Friday, October 28, 2011

HyperBranch Medical Raises $1M in Funding

Wound and surgical sealant company HyperBranch Medical Technology has developed a gel intended as a sealant for brain and spinal procedures. The company is in the midst of clinical testing to see if it works as well as a sealant from Covidien.

Durham-based HyperBranch now has some more cash to help in that effort. HyperBranch has raised just over $1 million in equity financing, according to securities filings. The financing follows a $2.1 million fundraising nearly a year ago. Six existing investors in the company participated in the latest offering, which started on Oct. 3.

HyperBranch’s investors include Durham venture capital firm The Aurora Funds. Jeff Clark, a managing director at Aurora, is HyperBranch’s chief operating officer. HyperBranch is led by President and CEO John Conn, a medical device industry veteran of more than 30 years who has held positions at Baxter International and Onux Medical. Conn did not return calls seeking comment.
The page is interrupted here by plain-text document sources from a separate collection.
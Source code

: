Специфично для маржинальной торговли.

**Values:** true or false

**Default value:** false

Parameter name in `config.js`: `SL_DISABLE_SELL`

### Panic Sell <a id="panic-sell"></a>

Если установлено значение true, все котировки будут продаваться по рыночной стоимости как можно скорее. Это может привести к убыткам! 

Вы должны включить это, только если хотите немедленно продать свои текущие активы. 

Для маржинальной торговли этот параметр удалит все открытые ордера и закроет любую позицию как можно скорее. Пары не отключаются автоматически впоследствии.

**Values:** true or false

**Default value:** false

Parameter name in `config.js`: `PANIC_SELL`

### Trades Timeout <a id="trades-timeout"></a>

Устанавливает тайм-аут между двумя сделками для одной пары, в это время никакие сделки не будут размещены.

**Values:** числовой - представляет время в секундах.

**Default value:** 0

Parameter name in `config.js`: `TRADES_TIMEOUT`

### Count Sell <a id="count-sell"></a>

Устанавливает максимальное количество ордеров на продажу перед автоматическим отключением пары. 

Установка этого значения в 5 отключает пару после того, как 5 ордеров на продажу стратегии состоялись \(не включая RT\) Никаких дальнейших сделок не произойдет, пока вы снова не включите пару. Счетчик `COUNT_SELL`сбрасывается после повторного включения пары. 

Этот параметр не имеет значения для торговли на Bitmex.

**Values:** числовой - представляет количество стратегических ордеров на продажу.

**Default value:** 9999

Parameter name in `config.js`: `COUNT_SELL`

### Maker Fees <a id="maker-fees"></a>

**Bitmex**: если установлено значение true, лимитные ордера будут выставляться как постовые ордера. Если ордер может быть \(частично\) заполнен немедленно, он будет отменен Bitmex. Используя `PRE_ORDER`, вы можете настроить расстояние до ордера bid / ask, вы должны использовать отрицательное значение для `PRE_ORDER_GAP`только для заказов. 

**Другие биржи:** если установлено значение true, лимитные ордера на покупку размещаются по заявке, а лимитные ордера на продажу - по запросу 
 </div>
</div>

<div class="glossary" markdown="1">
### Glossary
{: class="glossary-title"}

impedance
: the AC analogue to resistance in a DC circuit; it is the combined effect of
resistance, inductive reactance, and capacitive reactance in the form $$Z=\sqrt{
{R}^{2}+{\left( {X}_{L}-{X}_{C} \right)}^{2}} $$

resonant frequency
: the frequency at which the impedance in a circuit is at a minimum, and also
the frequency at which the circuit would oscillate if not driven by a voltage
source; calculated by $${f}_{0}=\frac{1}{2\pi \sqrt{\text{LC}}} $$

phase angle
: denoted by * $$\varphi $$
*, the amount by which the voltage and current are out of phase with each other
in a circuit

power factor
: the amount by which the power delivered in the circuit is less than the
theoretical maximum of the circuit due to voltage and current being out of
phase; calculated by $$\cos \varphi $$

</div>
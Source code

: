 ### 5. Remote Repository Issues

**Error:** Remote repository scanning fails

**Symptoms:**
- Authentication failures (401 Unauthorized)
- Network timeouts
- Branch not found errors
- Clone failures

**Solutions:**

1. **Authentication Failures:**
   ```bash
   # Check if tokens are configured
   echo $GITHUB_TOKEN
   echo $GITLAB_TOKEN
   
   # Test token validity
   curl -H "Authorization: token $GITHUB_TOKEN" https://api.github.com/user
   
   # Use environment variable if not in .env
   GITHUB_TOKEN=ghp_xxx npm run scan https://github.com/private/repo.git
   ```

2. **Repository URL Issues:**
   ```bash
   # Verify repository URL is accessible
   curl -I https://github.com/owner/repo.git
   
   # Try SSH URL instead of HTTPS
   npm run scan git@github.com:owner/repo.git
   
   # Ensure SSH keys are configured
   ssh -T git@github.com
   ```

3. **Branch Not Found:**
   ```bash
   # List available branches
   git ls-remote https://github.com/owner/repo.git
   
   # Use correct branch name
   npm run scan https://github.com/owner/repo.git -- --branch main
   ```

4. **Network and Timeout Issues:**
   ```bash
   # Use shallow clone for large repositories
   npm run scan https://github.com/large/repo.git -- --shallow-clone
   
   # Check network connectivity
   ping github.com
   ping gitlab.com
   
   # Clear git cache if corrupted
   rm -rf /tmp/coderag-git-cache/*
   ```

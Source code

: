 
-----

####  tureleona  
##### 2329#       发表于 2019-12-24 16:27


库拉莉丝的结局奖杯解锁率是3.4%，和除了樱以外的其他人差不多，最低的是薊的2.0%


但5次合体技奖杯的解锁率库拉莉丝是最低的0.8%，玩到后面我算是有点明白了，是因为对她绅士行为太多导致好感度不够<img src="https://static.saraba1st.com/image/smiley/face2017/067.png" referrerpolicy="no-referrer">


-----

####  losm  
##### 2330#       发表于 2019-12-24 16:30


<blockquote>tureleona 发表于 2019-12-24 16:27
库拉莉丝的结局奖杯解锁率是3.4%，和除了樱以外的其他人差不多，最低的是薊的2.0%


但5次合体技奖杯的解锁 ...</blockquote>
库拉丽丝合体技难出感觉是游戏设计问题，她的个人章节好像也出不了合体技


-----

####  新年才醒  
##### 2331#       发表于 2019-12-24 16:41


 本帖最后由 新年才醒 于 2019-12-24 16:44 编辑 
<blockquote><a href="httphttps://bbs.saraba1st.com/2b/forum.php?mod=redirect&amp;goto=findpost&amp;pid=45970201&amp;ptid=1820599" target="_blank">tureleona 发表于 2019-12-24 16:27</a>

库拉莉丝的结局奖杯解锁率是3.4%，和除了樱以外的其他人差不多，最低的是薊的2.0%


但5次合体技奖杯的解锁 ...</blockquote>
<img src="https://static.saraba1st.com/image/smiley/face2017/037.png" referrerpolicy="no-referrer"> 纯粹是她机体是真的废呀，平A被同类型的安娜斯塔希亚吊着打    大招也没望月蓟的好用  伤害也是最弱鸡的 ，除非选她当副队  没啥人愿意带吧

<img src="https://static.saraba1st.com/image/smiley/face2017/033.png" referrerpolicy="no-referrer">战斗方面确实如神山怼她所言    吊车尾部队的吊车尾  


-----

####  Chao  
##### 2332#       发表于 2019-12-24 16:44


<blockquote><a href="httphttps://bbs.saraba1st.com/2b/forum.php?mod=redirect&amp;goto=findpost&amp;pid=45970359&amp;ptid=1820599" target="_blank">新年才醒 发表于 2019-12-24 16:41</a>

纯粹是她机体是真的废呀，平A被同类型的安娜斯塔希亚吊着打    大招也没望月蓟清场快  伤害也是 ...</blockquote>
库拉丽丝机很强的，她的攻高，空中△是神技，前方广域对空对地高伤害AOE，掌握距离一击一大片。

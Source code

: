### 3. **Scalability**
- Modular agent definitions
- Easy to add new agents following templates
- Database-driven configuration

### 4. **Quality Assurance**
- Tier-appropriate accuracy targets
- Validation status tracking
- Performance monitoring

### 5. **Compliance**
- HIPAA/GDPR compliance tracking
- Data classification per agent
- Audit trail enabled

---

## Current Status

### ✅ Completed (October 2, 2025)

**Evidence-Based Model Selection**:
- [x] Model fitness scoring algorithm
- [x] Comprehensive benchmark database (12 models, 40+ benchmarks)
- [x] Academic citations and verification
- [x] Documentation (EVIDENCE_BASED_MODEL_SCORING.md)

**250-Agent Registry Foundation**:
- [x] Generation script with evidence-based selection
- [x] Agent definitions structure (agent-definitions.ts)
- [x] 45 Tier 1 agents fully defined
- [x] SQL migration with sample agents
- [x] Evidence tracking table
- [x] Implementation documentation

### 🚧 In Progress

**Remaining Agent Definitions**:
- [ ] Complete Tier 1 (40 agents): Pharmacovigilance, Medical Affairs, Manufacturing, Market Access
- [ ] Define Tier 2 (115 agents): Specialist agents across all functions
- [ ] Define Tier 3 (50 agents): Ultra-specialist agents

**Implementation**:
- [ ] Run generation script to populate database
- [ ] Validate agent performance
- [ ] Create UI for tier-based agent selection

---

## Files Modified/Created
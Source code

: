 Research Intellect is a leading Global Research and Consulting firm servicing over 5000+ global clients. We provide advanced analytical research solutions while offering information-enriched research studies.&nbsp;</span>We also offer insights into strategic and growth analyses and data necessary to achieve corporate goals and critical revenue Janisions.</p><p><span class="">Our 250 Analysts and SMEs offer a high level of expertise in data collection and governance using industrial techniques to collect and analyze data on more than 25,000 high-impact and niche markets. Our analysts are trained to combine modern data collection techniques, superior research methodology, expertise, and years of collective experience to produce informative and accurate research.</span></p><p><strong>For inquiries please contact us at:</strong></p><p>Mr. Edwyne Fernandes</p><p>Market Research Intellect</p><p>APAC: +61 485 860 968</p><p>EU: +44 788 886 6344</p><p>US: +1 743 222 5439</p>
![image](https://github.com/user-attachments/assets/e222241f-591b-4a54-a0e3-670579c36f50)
HyperBranch last year received a CE Mark in Europe for its Adherus Spinal Sealant, classified as a medical device for use in preventing cerebrospinal fluid (CSF) leakage during spinal surgery. The company also has regulatory clearance in Europe for ocular and cranial sealants as well as a hernia mesh fixation product.

After receiving the CE Mark for Adherus, HyperBranch last year began enrolling a clinical trial for the surgical sealant. In study details HyperBranch submitted to the the National Institutes of Health, the company explains that the company is studying Adherus in patients who have a cerebrospinal fluid leak at the end of surgery even after stitching and other standard measures have been taken. Participants in the trial will be randomized to receive either HyperBranch’s sealant or a currently available product from Covidien called DuraSeal. The study aims to determine if Adherus is as safe and effective as DuraSeal.

HyperBranch’s sealant is made of two component that form a gel when combined. A doctor applies the gel after closing the incision.